I am aware that the
following blog entry has a rather fractured nature but I have not edited that
as I feel it provides a literal example of my thought patterns when combatting
the tiredness that living with ataxia brings. Ataxia does not affect mental
capacity and it is often the case that I want to do more but my body either
can’t or won’t do what it’s told. Some
days it’s only willpower that gets me through.
Use the force!!
If anyone follows my blog (:-D), you might’ve noticed that I
did not publish an entry last week and there is a very simple reason for this =
I didn’t write one!!
I didn’t write one due to a sudden and severe attack of
Inertia.
Inertia is defined as the resistance of any
physical object to any change in its state of motion; this includes changes to
its speed, direction or state of rest. It is the tendency of objects to keep
moving in a straight line at constant velocity. The principle of inertia is one
of the fundamental principles of classical physics that are used to describe
the motion of objects and how they are affected by applied forces. Inertia
comes from the Latin word, iners, meaning idle (shut up), sluggish.
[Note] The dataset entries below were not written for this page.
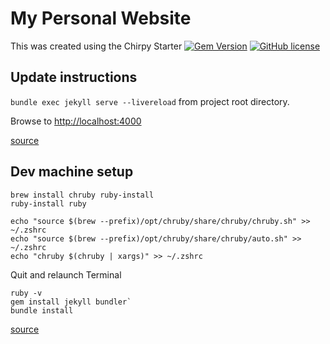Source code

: # My Personal Website

This was created using the Chirpy Starter [![Gem Version](https://img.shields.io/gem/v/jekyll-theme-chirpy)](https://rubygems.org/gems/jekyll-theme-chirpy) [![GitHub license](https://img.shields.io/github/license/cotes2020/chirpy-starter.svg?color=blue)][mit]

[gem]: https://rubygems.org/gems/jekyll-theme-chirpy
[chirpy]: https://github.com/cotes2020/jekyll-theme-chirpy/
[use-template]: https://github.com/cotes2020/chirpy-starter/generate
[mit]: https://github.com/cotes2020/chirpy-starter/blob/master/LICENSE


## Update instructions

`bundle exec jekyll serve --livereload` from project root directory.

Browse to [http://localhost:4000](http://localhost:4000)

[source](https://jekyllrb.com/docs/)

## Dev machine setup

```
brew install chruby ruby-install
ruby-install ruby
```

```
echo "source $(brew --prefix)/opt/chruby/share/chruby/chruby.sh" >> ~/.zshrc
echo "source $(brew --prefix)/opt/chruby/share/chruby/auto.sh" >> ~/.zshrc
echo "chruby $(chruby | xargs)" >> ~/.zshrc
```

Quit and relaunch Terminal

```
ruby -v
gem install jekyll bundler`
bundle install
```

[source](https://jekyllrb.com/docs/installation/macos/)
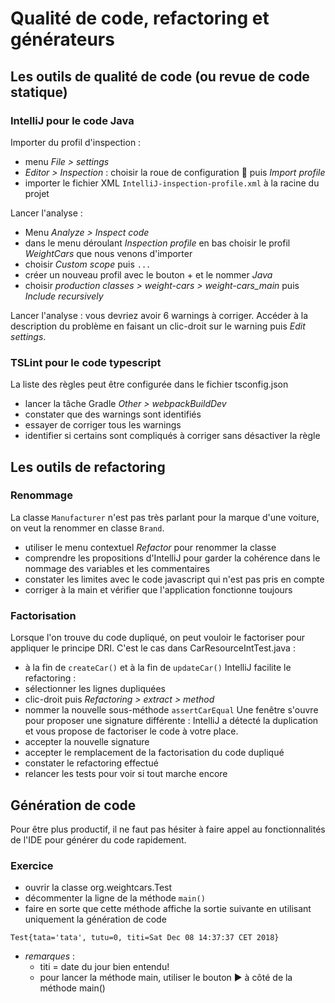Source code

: # Qualité de code, refactoring et générateurs
## Les outils de qualité de code (ou revue de code statique)
### IntelliJ pour le code Java
Importer du profil d'inspection :
* menu _File > settings_
* _Editor > Inspection_ : choisir la roue de configuration 🎡 puis _Import profile_
* importer le fichier XML ```IntelliJ-inspection-profile.xml``` à la racine du projet

Lancer l'analyse :
* Menu _Analyze > Inspect code_
* dans le menu déroulant _Inspection profile_ en bas choisir le profil _WeightCars_ que nous venons d'importer
* choisir _Custom scope_ puis ```...```
* créer un nouveau profil avec le bouton + et le nommer _Java_
* choisir _production classes > weight-cars > weight-cars_main_ puis _Include recursively_

Lancer l'analyse : vous devriez avoir 6 warnings à corriger.
Accéder à la description du problème en faisant un clic-droit sur le warning puis _Edit settings_.

### TSLint pour le code typescript
La liste des règles peut être configurée dans le fichier tsconfig.json
* lancer la tâche Gradle _Other > webpackBuildDev_
* constater que des warnings sont identifiés
* essayer de corriger tous les warnings
* identifier si certains sont compliqués à corriger sans désactiver la règle

## Les outils de refactoring
### Renommage
La classe ```Manufacturer``` n'est pas très parlant pour la marque d'une voiture, on veut la renommer en classe ```Brand```.
  - utiliser le menu contextuel _Refactor_ pour renommer la classe
  - comprendre les propositions d'IntelliJ pour garder la cohérence dans le nommage des variables et les commentaires
  - constater les limites avec le code javascript qui n'est pas pris en compte
  - corriger à la main et vérifier que l'application fonctionne toujours
### Factorisation
Lorsque l'on trouve du code dupliqué, on peut vouloir le factoriser pour appliquer le principe DRI.
C'est le cas dans CarResourceIntTest.java : 
- à la fin de ```createCar()``` et à la fin de ```updateCar()```
IntelliJ facilite le refactoring :
- sélectionner les lignes dupliquées
- clic-droit puis _Refactoring > extract > method_
- nommer la nouvelle sous-méthode ```assertCarEqual```
Une fenêtre s'ouvre pour proposer une signature différente : IntelliJ a détecté la duplication et vous propose de factoriser le code à votre place.
- accepter la nouvelle signature
- accepter le remplacement de la factorisation du code dupliqué
- constater le refactoring effectué
- relancer les tests pour voir si tout marche encore
## Génération de code
Pour être plus productif, il ne faut pas hésiter à faire appel au fonctionnalités de l'IDE pour générer du code rapidement.
### Exercice
- ouvrir la classe org.weightcars.Test
- décommenter la ligne de la méthode ```main()```
- faire en sorte que cette méthode affiche la sortie suivante en utilisant uniquement la génération de code

```Test{tata='tata', tutu=0, titi=Sat Dec 08 14:37:37 CET 2018}```

- _remarques_ :
  - titi = date du jour bien entendu!
  - pour lancer la méthode main, utiliser le bouton ▶ à côté de la méthode main()
 
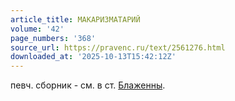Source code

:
 ```yaml
---
article_title: МАКАРИЗМАТАРИЙ
volume: '42'
page_numbers: '368'
source_url: https://pravenc.ru/text/2561276.html
downloaded_at: '2025-10-13T15:42:12Z'
---
```


певч. сборник - см. в ст. [Блаженны](https://pravenc.ru/text/Блаженны.html).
In mathematical terms Inertia is:
Physical object + Change = Resistance
In relation to me:
Myself + Life = Tiredness
Simply put I did not write a blog entry last week as I was so tired I
didn’t want to move for two days!
In fact, having just reread the bizarre rambling nature
that is the beginning of this entry I think I might still be affected! (Oh
no! Are all my blog entries this bad?
Perhaps that’s why I have no google followers!!).
(If my neighbours don’t turn down their music, I might be
forced to do something I later regret!! Seriously every day at 11.30am??!!
-insert copious expletives here-)
Some people (mentioning no names!) might feel that the
obsessive planning and strict routines I employ daily are just because I am in
a rut that my ataxia prevents me from climbing out of.
1. Correct but as mentioned in a previous blog entry, my rut is a nice, happy
place that I like being in and
2. My routines are a necessary health protection technique.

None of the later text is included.